You must have heard about the recent demise of one of the doyens of DRI - Mr. ML Wadhavan.

Mr. AK Pande, a former DG, DRI wrote about him in our columns in 2012:

ON the anti-smuggling or preventive side, it is difficult to find a match for Shri M.L.Wadhawan, when it comes to consistent performance of a high order during the entire career. He had held many challenging posts, including that of Director General of Revenue Intelligence, for a record period of six years during eighties, and that of Collector of Customs (Preventive), Mumbai, earlier, during one of the most turbulent periods, when smuggling was at its peak and preventive detention law was introduced for the first time in 1975 and all leading smugglers were detained first under MISA and then COFEPOSA. He is credited with detection of some of the biggest cases of smuggling during his different tenures in DRI and preventive formations. He became synonymous with excellence in preventive work. His investigations always had that imprint of incisiveness and thoroughness. No one else has handled so many sensitive cases as he did in his career. He remained unflappable even in most difficult of situations, always principled and uncompromising in his integrity. He had his unmistakable impact.

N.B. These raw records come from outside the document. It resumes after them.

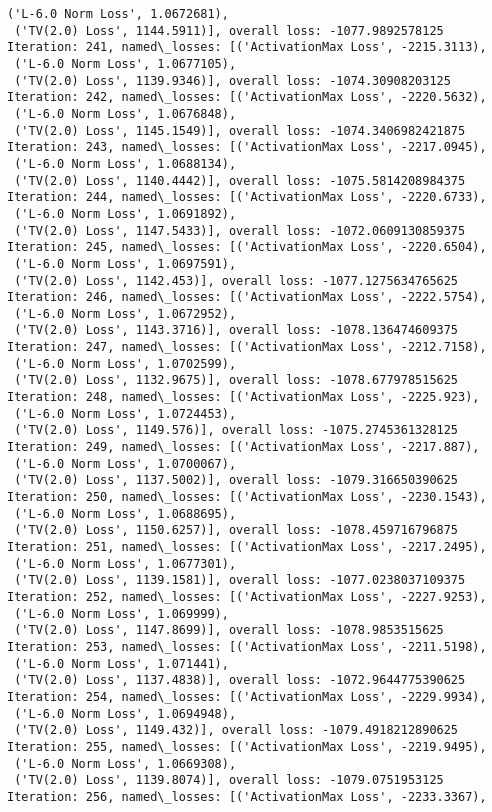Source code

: \documentclass[10pt]{article}
\begin{document}
\begin{Verbatim}[commandchars=\\\{\}]
 ('L-6.0 Norm Loss', 1.0672681),
 ('TV(2.0) Loss', 1144.5911)], overall loss: -1077.9892578125
Iteration: 241, named\_losses: [('ActivationMax Loss', -2215.3113),
 ('L-6.0 Norm Loss', 1.0677105),
 ('TV(2.0) Loss', 1139.9346)], overall loss: -1074.30908203125
Iteration: 242, named\_losses: [('ActivationMax Loss', -2220.5632),
 ('L-6.0 Norm Loss', 1.0676848),
 ('TV(2.0) Loss', 1145.1549)], overall loss: -1074.3406982421875
Iteration: 243, named\_losses: [('ActivationMax Loss', -2217.0945),
 ('L-6.0 Norm Loss', 1.0688134),
 ('TV(2.0) Loss', 1140.4442)], overall loss: -1075.5814208984375
Iteration: 244, named\_losses: [('ActivationMax Loss', -2220.6733),
 ('L-6.0 Norm Loss', 1.0691892),
 ('TV(2.0) Loss', 1147.5433)], overall loss: -1072.0609130859375
Iteration: 245, named\_losses: [('ActivationMax Loss', -2220.6504),
 ('L-6.0 Norm Loss', 1.0697591),
 ('TV(2.0) Loss', 1142.453)], overall loss: -1077.1275634765625
Iteration: 246, named\_losses: [('ActivationMax Loss', -2222.5754),
 ('L-6.0 Norm Loss', 1.0672952),
 ('TV(2.0) Loss', 1143.3716)], overall loss: -1078.136474609375
Iteration: 247, named\_losses: [('ActivationMax Loss', -2212.7158),
 ('L-6.0 Norm Loss', 1.0702599),
 ('TV(2.0) Loss', 1132.9675)], overall loss: -1078.677978515625
Iteration: 248, named\_losses: [('ActivationMax Loss', -2225.923),
 ('L-6.0 Norm Loss', 1.0724453),
 ('TV(2.0) Loss', 1149.576)], overall loss: -1075.2745361328125
Iteration: 249, named\_losses: [('ActivationMax Loss', -2217.887),
 ('L-6.0 Norm Loss', 1.0700067),
 ('TV(2.0) Loss', 1137.5002)], overall loss: -1079.316650390625
Iteration: 250, named\_losses: [('ActivationMax Loss', -2230.1543),
 ('L-6.0 Norm Loss', 1.0688695),
 ('TV(2.0) Loss', 1150.6257)], overall loss: -1078.459716796875
Iteration: 251, named\_losses: [('ActivationMax Loss', -2217.2495),
 ('L-6.0 Norm Loss', 1.0677301),
 ('TV(2.0) Loss', 1139.1581)], overall loss: -1077.0238037109375
Iteration: 252, named\_losses: [('ActivationMax Loss', -2227.9253),
 ('L-6.0 Norm Loss', 1.069999),
 ('TV(2.0) Loss', 1147.8699)], overall loss: -1078.9853515625
Iteration: 253, named\_losses: [('ActivationMax Loss', -2211.5198),
 ('L-6.0 Norm Loss', 1.071441),
 ('TV(2.0) Loss', 1137.4838)], overall loss: -1072.9644775390625
Iteration: 254, named\_losses: [('ActivationMax Loss', -2229.9934),
 ('L-6.0 Norm Loss', 1.0694948),
 ('TV(2.0) Loss', 1149.432)], overall loss: -1079.4918212890625
Iteration: 255, named\_losses: [('ActivationMax Loss', -2219.9495),
 ('L-6.0 Norm Loss', 1.0669308),
 ('TV(2.0) Loss', 1139.8074)], overall loss: -1079.0751953125
Iteration: 256, named\_losses: [('ActivationMax Loss', -2233.3367),

\end{Verbatim}
\end{document}
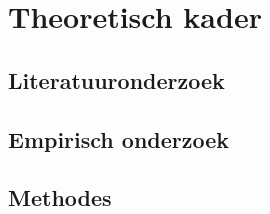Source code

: \section{Theoretisch kader}
\subsection{Literatuuronderzoek}
\subsection{Empirisch onderzoek}
\subsection{Methodes}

DRI honoured Wadhawan with the first "DRI Utkrisht Seva Samman, 2018" and used the same words as that of AK Pande in the citation.

M.L. Wadhawan belonged to the 1956 batch of IRS. He started his career in January 1957 as an Indian Customs Service Officer. In his career spanning for more than 3 decades he served the department in various capacities. Shri Wadhawan was the longest serving Director General of DRI. He retired as the Additional Secretary. He was the Founding Director General of Central Economic Intelligence Bureau in December 1985, prior to which he was serving as Member, CBEC.

In the year 2000, another IRS Officer, ZB Nagarkar filed a criminal case against Wadhawan. The interesting details of the case culled from a judgement of the Bombay High Court are as follows:

This is an application seeking quashing of proceedings in Criminal Case No. 1051/S/2000 filed against ML Wadhawan and two others by ZB Nagarkar before the Metropolitan Magistrate, Andheri, Mumbai.

ML Wadhawan is a retired high-ranking Customs Officer, who works as a consultant and represents his clients in proceedings before Customs authorities. ZB Nagarkar was working as Collector of Customs at Kandla.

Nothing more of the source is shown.